Although AR-V7 is constitutively active and its activity does not require AR-FL, in clinical mCRPC specimens, AR-V7 was often found to co-exist with AR-FL, and the expression of AR-V7 is often less abundant than that of AR-FL.27 While AR-FL is known to form homodimers, whether AR-V7 function requires dimerization with AR-FL or itself remains controversial.37 Some studies have detected the dimerization of AR-V7 and AR-FL,38,39,40 suggesting that AR-V7 functions in mCRPC may be partly mediated by the dimer.
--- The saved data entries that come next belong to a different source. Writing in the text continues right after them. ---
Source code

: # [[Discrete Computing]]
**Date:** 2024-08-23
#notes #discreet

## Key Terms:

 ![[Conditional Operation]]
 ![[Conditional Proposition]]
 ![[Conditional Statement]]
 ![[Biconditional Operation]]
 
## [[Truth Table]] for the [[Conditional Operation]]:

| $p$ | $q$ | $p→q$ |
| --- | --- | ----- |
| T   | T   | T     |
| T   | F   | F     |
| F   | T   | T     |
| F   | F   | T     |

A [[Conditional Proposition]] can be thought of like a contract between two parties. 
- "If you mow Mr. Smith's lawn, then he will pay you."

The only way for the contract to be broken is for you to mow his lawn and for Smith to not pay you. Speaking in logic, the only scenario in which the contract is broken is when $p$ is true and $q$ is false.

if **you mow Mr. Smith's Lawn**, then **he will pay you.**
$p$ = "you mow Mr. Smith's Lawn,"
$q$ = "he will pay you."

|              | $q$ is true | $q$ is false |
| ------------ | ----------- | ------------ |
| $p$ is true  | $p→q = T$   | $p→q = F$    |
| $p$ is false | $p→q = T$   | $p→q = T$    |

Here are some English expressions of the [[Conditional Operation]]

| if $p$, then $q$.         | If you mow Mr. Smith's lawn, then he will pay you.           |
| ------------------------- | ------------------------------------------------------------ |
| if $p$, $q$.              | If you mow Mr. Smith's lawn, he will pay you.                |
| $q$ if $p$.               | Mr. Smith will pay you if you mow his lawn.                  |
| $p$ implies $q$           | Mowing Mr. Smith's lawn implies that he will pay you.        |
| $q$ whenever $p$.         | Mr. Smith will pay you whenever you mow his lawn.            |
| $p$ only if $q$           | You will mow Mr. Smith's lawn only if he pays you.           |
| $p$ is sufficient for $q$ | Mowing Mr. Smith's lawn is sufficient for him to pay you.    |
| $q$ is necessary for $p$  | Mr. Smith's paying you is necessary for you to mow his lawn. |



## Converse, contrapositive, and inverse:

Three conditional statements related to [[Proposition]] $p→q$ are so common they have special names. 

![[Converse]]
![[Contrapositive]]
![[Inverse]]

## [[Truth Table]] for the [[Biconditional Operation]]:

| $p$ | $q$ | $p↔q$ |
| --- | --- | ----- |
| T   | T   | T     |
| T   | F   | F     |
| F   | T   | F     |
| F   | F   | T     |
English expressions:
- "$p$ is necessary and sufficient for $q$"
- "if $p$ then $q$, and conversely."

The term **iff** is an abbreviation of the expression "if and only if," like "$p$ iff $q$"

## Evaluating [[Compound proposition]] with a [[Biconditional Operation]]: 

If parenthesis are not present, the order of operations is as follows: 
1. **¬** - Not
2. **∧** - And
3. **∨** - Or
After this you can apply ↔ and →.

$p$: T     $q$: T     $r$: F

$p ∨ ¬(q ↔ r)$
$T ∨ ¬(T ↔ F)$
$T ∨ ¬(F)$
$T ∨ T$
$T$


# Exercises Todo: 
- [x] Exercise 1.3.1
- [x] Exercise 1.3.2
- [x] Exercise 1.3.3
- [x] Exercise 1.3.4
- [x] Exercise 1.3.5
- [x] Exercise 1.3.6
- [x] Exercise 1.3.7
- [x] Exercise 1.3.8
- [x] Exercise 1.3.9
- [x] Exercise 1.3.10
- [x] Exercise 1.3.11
If indeed AR-FL/AR-V7 heterodimerization is an essential step for AR-V7 function in certain cellular contexts, treatment with enzalutamide or other AR inhibitors may suppress AR-V7 function as observed in a cell line model.41 However, in other studies, AR-FL/AR-V7 heterodimer formation was not detected in prostate cancer cells expressing endogenous AR-V7.31,42,43 Due to the potential treatment implications for tumors expressing both AR-V7 and AR-FL, more studies are needed to further investigate the role of AR-FL/AR-V7 heterodimer formation. Thorough investigation in relevant cell line models followed by validation in clinical specimens may help address this important question.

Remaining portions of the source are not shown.